Just like the Death of Superman and the Clone Saga, Knightfall seems designed to show us why the original is better than the knockoff(s). In this case, I don't think Knightfall fully succeeds, in part because Azrael is set up to fail, but also because Batman operates in a grey area. The idea that a more violent version of Batman would somehow be the antithesis of the usual Batman is flimsy. The line for Batman is constantly moving.
There's also nothing about Bruce Wayne, in particular, that makes him the only person who can be Batman. Jean Paul Valley is a bad example because, again, he was created to go off the deep end. But the final arc of Knightfall involves Dick Grayson stepping in as Batman, a role he could pull off just as easily as Bruce (and does, when Bruce "dies" in Grant Morrison's brilliant run on the Batman books). In many ways, Dick is more qualified that Bruce because he's more emotionally stable. Even with all the sidekicks and partners, Bruce still has a martyr complex, while Dick is a team player.
This isn't how it plays out, of course, during Knightfall. Just as Tim Drake is pushed aside, Dick Grayson is made to be less than who he really is, all for the sake of showing us that Bruce Wayne is the one true Batman.
He doesn't have to be, of course, which makes Batman different from other iconic heroes. There is only one Superman, one Spider-man, one Wonder Woman. They may be replaced, but their origins are unique, their powers specific to those origins. Batman's origin isn't that unique; even if you decided that, to become Batman, a person HAD to see their parents die in front of them, I'm sure there are a handful of people who could qualify. Expand that search to the entire world and I'm sure that number would get pretty big, pretty fast.
Bruce's abilities were learned. He's not a superhuman. His money has obviously made becoming Batman easier, but Daredevil has done relatively the same thing without it.
All of that is to say that an event built to show why the main character is special doesn't hold up when it has to go to great lengths to make that case, and even then isn't definitive.

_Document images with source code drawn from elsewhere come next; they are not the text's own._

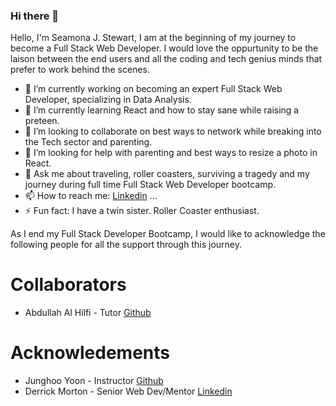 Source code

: ### Hi there 👋
<!-- **Jaspertena/Jaspertena** is a ✨ _special_ ✨ repository because its `README.md` (this file) appears on your GitHub profile. -->

Hello,  I'm Seamona J. Stewart, I am at the beginning of my journey to become a Full Stack Web Developer.  I would love the oppurtunity to be the laison between the end users and all the coding and tech genius minds that prefer to work behind the scenes.  


- 🔭 I’m currently working on becoming an expert Full Stack Web Developer, specializing in Data Analysis.
- 🌱 I’m currently learning React and how to stay sane while raising a preteen. 
- 👯 I’m looking to collaborate on best ways to network while breaking into the Tech sector and parenting.
- 🤔 I’m looking for help with parenting and best ways to resize a photo in React. 
- 💬 Ask me about traveling, roller coasters, surviving a tragedy and my journey during full time Full Stack Web Developer bootcamp. 
- 📫 How to reach me: [Linkedin](https://www.linkedin.com/in/seamonajassystewart-aba25320/) ...
- ⚡ Fun fact: I have a twin sister. Roller Coaster enthusiast. 

As I end my Full Stack Developer Bootcamp, I would like to acknowledge the following people for all the support through this journey. 
# Collaborators
- Abdullah Al Hilfi - Tutor [Github](https://github.com/abjj1999)


 # Acknowledements  
 - Junghoo Yoon - Instructor [Github](https://github.com/juhuyoon)
 - Derrick Morton - Senior Web Dev/Mentor [Linkedin](https://www.linkedin.com/in/derrickmorton/)




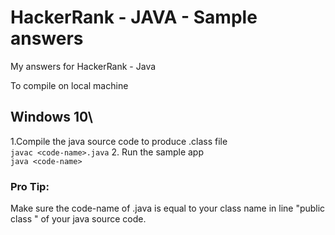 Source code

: # HackerRank - JAVA - Sample answers
My answers for HackerRank - Java

To compile on local machine
## Windows 10\
1.Compile the java source code to produce .class file\
`javac <code-name>.java`
2. Run the sample app \
`java <code-name>`

### Pro Tip:
Make sure the code-name of <code-name>.java is equal to your class name in line "public class <class-name>" of your java source code.


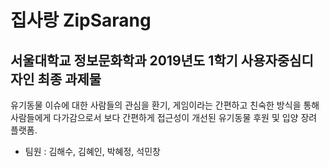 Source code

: # 집사랑 ZipSarang

## 서울대학교 정보문화학과 2019년도 1학기 사용자중심디자인 최종 과제물

유기동물 이슈에 대한 사람들의 관심을 환기, 게임이라는 간편하고 친숙한 방식을 통해 사람들에게 다가감으로서 보다 간편하게 접근성이 개선된 유기동물 후원 및 입양 장려 플랫폼.

* 팀원 : 김해수, 김혜인, 박혜정, 석민창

At this point, what makes Bruce Wayne unique as Batman is his history. The cape and cowl carries so much baggage at this point that there's really only one person who has the knowledge and experience to pull it off although, again, Dick Grayson could make a reasonable claim. At this point Tim Drake probably could, too.
Knightfall is entertaining, don't get me wrong. It's far too long and the quality is erratic, but there are some solid adventure stories sprinkled throughout. And while I've never cared for Bane, he's clearly become an iconic villain, so in that regard Knightfall was a success.
But as far as 90s events are concerned, Knightfall doesn't hold a candle to the Death of Superman.